In the unanimous opinion, announced Monday morning, justices agreed that states do not have the power to bar candidates for a federal election under a Constitutional provision that makes insurrectionists ineligible for the office. They stopped short, however, of deciding whether the attack on the US Capitol on January 6 was indeed an insurrection—and what, if any, role Trump played in the events.
The case arose from a group of Colorado voters who sought to disqualify Trump from the state’s Republican primary—being held this Tuesday, March 5—based on Section 3 of the 14th Amendment, a Civil War–era Constitutional provision that bars insurrectionists from holding federal office.

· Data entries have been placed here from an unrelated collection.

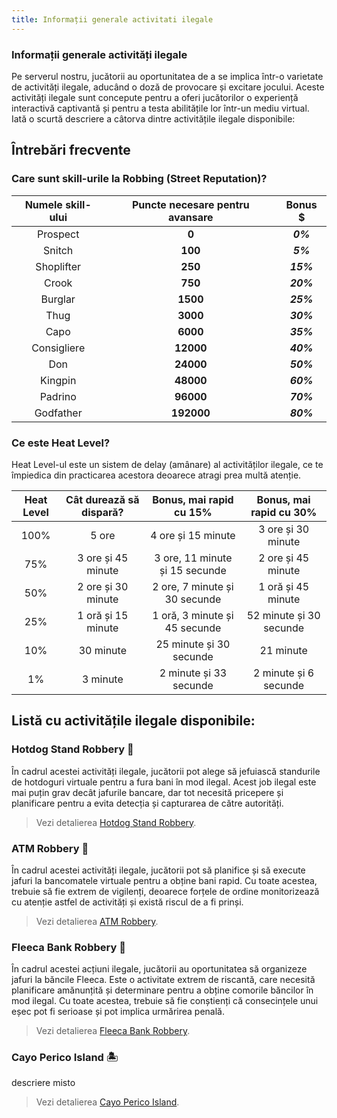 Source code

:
 ```yaml
---
title: Informații generale activitati ilegale
---
```


### Informații generale activități ilegale

Pe serverul nostru, jucătorii au oportunitatea de a se implica într-o varietate de activități ilegale, aducând o doză de provocare și excitare jocului. Aceste activități ilegale sunt concepute pentru a oferi jucătorilor o experiență interactivă captivantă și pentru a testa abilitățile lor într-un mediu virtual. Iată o scurtă descriere a câtorva dintre activitățile ilegale disponibile:

## Întrebări frecvente

### Care sunt skill-urile la Robbing (Street Reputation)?

| Numele skill-ului | Puncte necesare pentru avansare | Bonus $ |
| :-----------: | :-----------: | :-----------: |
| Prospect | **0** |  _**0%**_ |
| Snitch | **100** |  _**5%**_ |
| Shoplifter | **250** |  _**15%**_ |
| Crook | **750** |  _**20%**_ |
| Burglar | **1500** |  _**25%**_ |
| Thug | **3000** |  _**30%**_ |
| Capo | **6000** |  _**35%**_ |
| Consigliere | **12000** |  _**40%**_ |
| Don | **24000** |  _**50%**_ |
| Kingpin | **48000** |  _**60%**_ |
| Padrino | **96000** |  _**70%**_ |
| Godfather | **192000** |  _**80%**_ |

### Ce este Heat Level?

Heat Level-ul este un sistem de delay (amânare) al activităților ilegale, ce te împiedica din practicarea acestora deoarece atragi prea multă atenție.

| Heat Level | Cât durează să dispară? | Bonus, mai rapid cu 15%<br><PremiumSubscription type="gold" /> | Bonus, mai rapid cu 30%<br><PremiumSubscription type="platinum" /> |
| :-----------: | :-----------: | :-----------: | :-----------: | 
| 100% | 5 ore | 4 ore și 15 minute | 3 ore și 30 minute |
| 75% | 3 ore și 45 minute | 3 ore, 11 minute și 15 secunde | 2 ore și 45 minute |
| 50% | 2 ore și 30 minute | 2 ore, 7 minute și 30 secunde | 1 oră și 45 minute | 
| 25% | 1 oră și 15 minute | 1 oră, 3 minute și 45 secunde | 52 minute și 30 secunde |
| 10% | 30 minute | 25 minute și 30 secunde | 21 minute |
| 1% | 3 minute | 2 minute și 33 secunde | 2 minute și 6 secunde |

## Listă cu activitățile ilegale disponibile:

### Hotdog Stand Robbery 🌭

În cadrul acestei activități ilegale, jucătorii pot alege să jefuiască standurile de hotdoguri virtuale pentru a fura bani în mod ilegal. Acest job ilegal este mai puțin grav decât jafurile bancare, dar tot necesită pricepere și planificare pentru a evita detecția și capturarea de către autorități.

> Vezi detalierea [Hotdog Stand Robbery](./robberies/hotdog-stand-robbery.md).

### ATM Robbery 💸

În cadrul acestei activități ilegale, jucătorii pot să planifice și să execute jafuri la bancomatele virtuale pentru a obține bani rapid. Cu toate acestea, trebuie să fie extrem de vigilenți, deoarece forțele de ordine monitorizează cu atenție astfel de activități și există riscul de a fi prinși.

> Vezi detalierea [ATM Robbery](./robberies/atm-robbery.md).

### Fleeca Bank Robbery 🏦

În cadrul acestei acțiuni ilegale, jucătorii au oportunitatea să organizeze jafuri la băncile Fleeca. Este o activitate extrem de riscantă, care necesită planificare amănunțită și determinare pentru a obține comorile băncilor în mod ilegal. Cu toate acestea, trebuie să fie conștienți că consecințele unui eșec pot fi serioase și pot implica urmărirea penală.

> Vezi detalierea [Fleeca Bank Robbery](./robberies/fleeca-bank-robbery.md).

### Cayo Perico Island 🏝️

descriere misto

> Vezi detalierea [Cayo Perico Island](./cayo-perico-island.md).
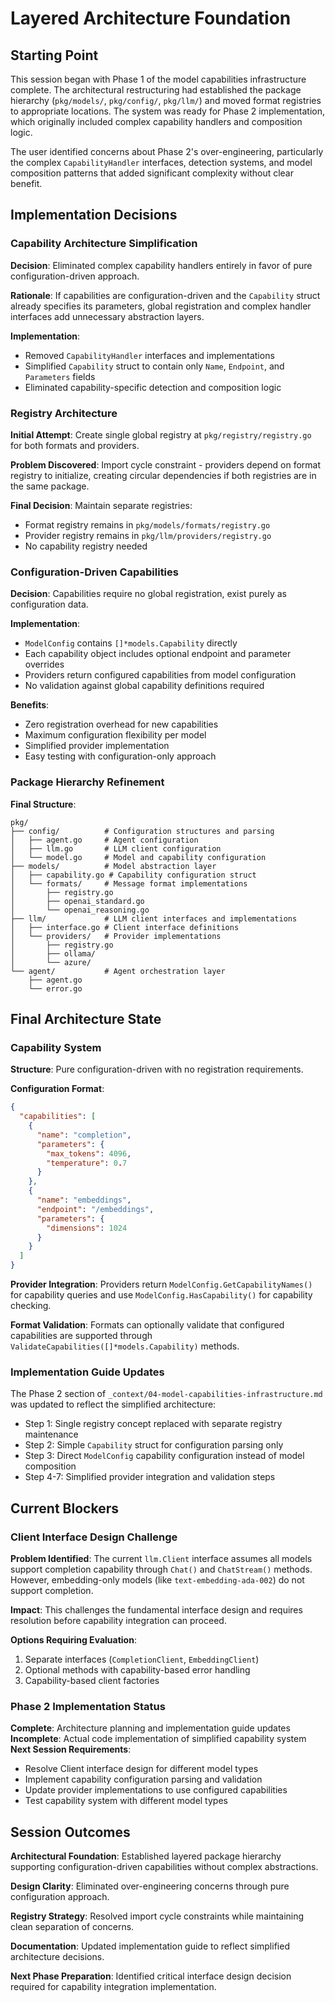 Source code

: # Layered Architecture Foundation

## Starting Point

This session began with Phase 1 of the model capabilities infrastructure complete. The architectural restructuring had established the package hierarchy (`pkg/models/`, `pkg/config/`, `pkg/llm/`) and moved format registries to appropriate locations. The system was ready for Phase 2 implementation, which originally included complex capability handlers and composition logic.

The user identified concerns about Phase 2's over-engineering, particularly the complex `CapabilityHandler` interfaces, detection systems, and model composition patterns that added significant complexity without clear benefit.

## Implementation Decisions

### Capability Architecture Simplification

**Decision**: Eliminated complex capability handlers entirely in favor of pure configuration-driven approach.

**Rationale**: If capabilities are configuration-driven and the `Capability` struct already specifies its parameters, global registration and complex handler interfaces add unnecessary abstraction layers.

**Implementation**:
- Removed `CapabilityHandler` interfaces and implementations
- Simplified `Capability` struct to contain only `Name`, `Endpoint`, and `Parameters` fields
- Eliminated capability-specific detection and composition logic

### Registry Architecture

**Initial Attempt**: Create single global registry at `pkg/registry/registry.go` for both formats and providers.

**Problem Discovered**: Import cycle constraint - providers depend on format registry to initialize, creating circular dependencies if both registries are in the same package.

**Final Decision**: Maintain separate registries:
- Format registry remains in `pkg/models/formats/registry.go`
- Provider registry remains in `pkg/llm/providers/registry.go`
- No capability registry needed

### Configuration-Driven Capabilities

**Decision**: Capabilities require no global registration, exist purely as configuration data.

**Implementation**:
- `ModelConfig` contains `[]*models.Capability` directly
- Each capability object includes optional endpoint and parameter overrides
- Providers return configured capabilities from model configuration
- No validation against global capability definitions required

**Benefits**:
- Zero registration overhead for new capabilities
- Maximum configuration flexibility per model
- Simplified provider implementation
- Easy testing with configuration-only approach

### Package Hierarchy Refinement

**Final Structure**:
```
pkg/
├── config/          # Configuration structures and parsing
│   ├── agent.go     # Agent configuration
│   ├── llm.go       # LLM client configuration
│   └── model.go     # Model and capability configuration
├── models/          # Model abstraction layer
│   ├── capability.go # Capability configuration struct
│   └── formats/     # Message format implementations
│       ├── registry.go
│       ├── openai_standard.go
│       └── openai_reasoning.go
├── llm/             # LLM client interfaces and implementations
│   ├── interface.go # Client interface definitions
│   └── providers/   # Provider implementations
│       ├── registry.go
│       ├── ollama/
│       └── azure/
└── agent/           # Agent orchestration layer
    ├── agent.go
    └── error.go
```

## Final Architecture State

### Capability System

**Structure**: Pure configuration-driven with no registration requirements.

**Configuration Format**:
```json
{
  "capabilities": [
    {
      "name": "completion",
      "parameters": {
        "max_tokens": 4096,
        "temperature": 0.7
      }
    },
    {
      "name": "embeddings",
      "endpoint": "/embeddings",
      "parameters": {
        "dimensions": 1024
      }
    }
  ]
}
```

**Provider Integration**: Providers return `ModelConfig.GetCapabilityNames()` for capability queries and use `ModelConfig.HasCapability()` for capability checking.

**Format Validation**: Formats can optionally validate that configured capabilities are supported through `ValidateCapabilities([]*models.Capability)` methods.

### Implementation Guide Updates

The Phase 2 section of `_context/04-model-capabilities-infrastructure.md` was updated to reflect the simplified architecture:

- Step 1: Single registry concept replaced with separate registry maintenance
- Step 2: Simple `Capability` struct for configuration parsing only
- Step 3: Direct `ModelConfig` capability configuration instead of model composition
- Step 4-7: Simplified provider integration and validation steps

## Current Blockers

### Client Interface Design Challenge

**Problem Identified**: The current `llm.Client` interface assumes all models support completion capability through `Chat()` and `ChatStream()` methods. However, embedding-only models (like `text-embedding-ada-002`) do not support completion.

**Impact**: This challenges the fundamental interface design and requires resolution before capability integration can proceed.

**Options Requiring Evaluation**:
1. Separate interfaces (`CompletionClient`, `EmbeddingClient`)
2. Optional methods with capability-based error handling
3. Capability-based client factories

### Phase 2 Implementation Status

**Complete**: Architecture planning and implementation guide updates
**Incomplete**: Actual code implementation of simplified capability system
**Next Session Requirements**:
- Resolve Client interface design for different model types
- Implement capability configuration parsing and validation
- Update provider implementations to use configured capabilities
- Test capability system with different model types

## Session Outcomes

**Architectural Foundation**: Established layered package hierarchy supporting configuration-driven capabilities without complex abstractions.

**Design Clarity**: Eliminated over-engineering concerns through pure configuration approach.

**Registry Strategy**: Resolved import cycle constraints while maintaining clean separation of concerns.

**Documentation**: Updated implementation guide to reflect simplified architecture decisions.

**Next Phase Preparation**: Identified critical interface design decision required for capability integration implementation.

“What is clear is that it was very important for the court that this be a unanimous decision,” says Jack Beermann, the Philip S. Beck Professor of Law at Boston University’s School of Law.
The justices “decided that states can’t enforce Section 3 of the 14th Amendment against presidential candidates, and they made it very clear that only the federal government has the power to decide whether a candidate for president is disqualified from serving as president—or for any federal office,” Beermann says.
Section 3 of the 14th Amendment provides that no one “shall be a Senator or Representative in Congress, or elector of President and Vice President, or hold any office, civil or military, under the United States, or under any State,” if that person had previously sworn, “as a member of Congress, or as an officer of the United States” to support the US Constitution, but then “engaged in insurrection or rebellion” against the federal government.
In Monday’s unsigned opinion, all nine justices agreed that states cannot enforce that provision against candidates for a federal office. Four of the justices—Amy Coney Barrett, Elena Kagan, Sonia Sotomayor, and Ketanji Brown Jackson—would have left the decision at that, and filed concurring opinions saying as much, Beermann notes.
But the remaining five justices, writing in the majority opinion, go further. They outline a path that Congress must take if it is to enforce the Constitutional provision in question.
It’s not totally clear why the majority goes further, Beermann says. They may have been explaining their theory of the case, or perhaps trying to head off similar challenges in the future.
The justices go to great lengths to clarify that this is a united decision, writing: “All nine Members of the Court agree with that result. Our colleagues writing separately further agree with many of the reasons this opinion provides for reaching it.”
“The court is under a lot of pressure right now,” Beermann says. It has to make decisions in a set of highly charged elections-related cases during a time when trust in the Supreme Court as an institution is hovering at record lows. Monday’s decision is the biggest the court has made in any election-related case since its controversial ruling in Bush v. Gore, in 2000. And it still has another big case on its docket involving a presidential candidate: the justices said last week that the court would decide whether Trump is immune from prosecution for his role in the January 6 attack.
So, its decision to sidestep the weightiest questions in this case—whether January 6 was an insurrection and what Trump’s role was in the events—was probably a wise one, Beermann says. If they had opined on the substance of those issues, “I think the criticism would have been very similar to what we saw after Bush v. Gore, which was that the court would have been going out on a limb to decide an election,” Beermann says. “I think there would have been an eruption of opposition. As it is, and despite the criticisms in the concurring opinions, the case was decided very narrowly.”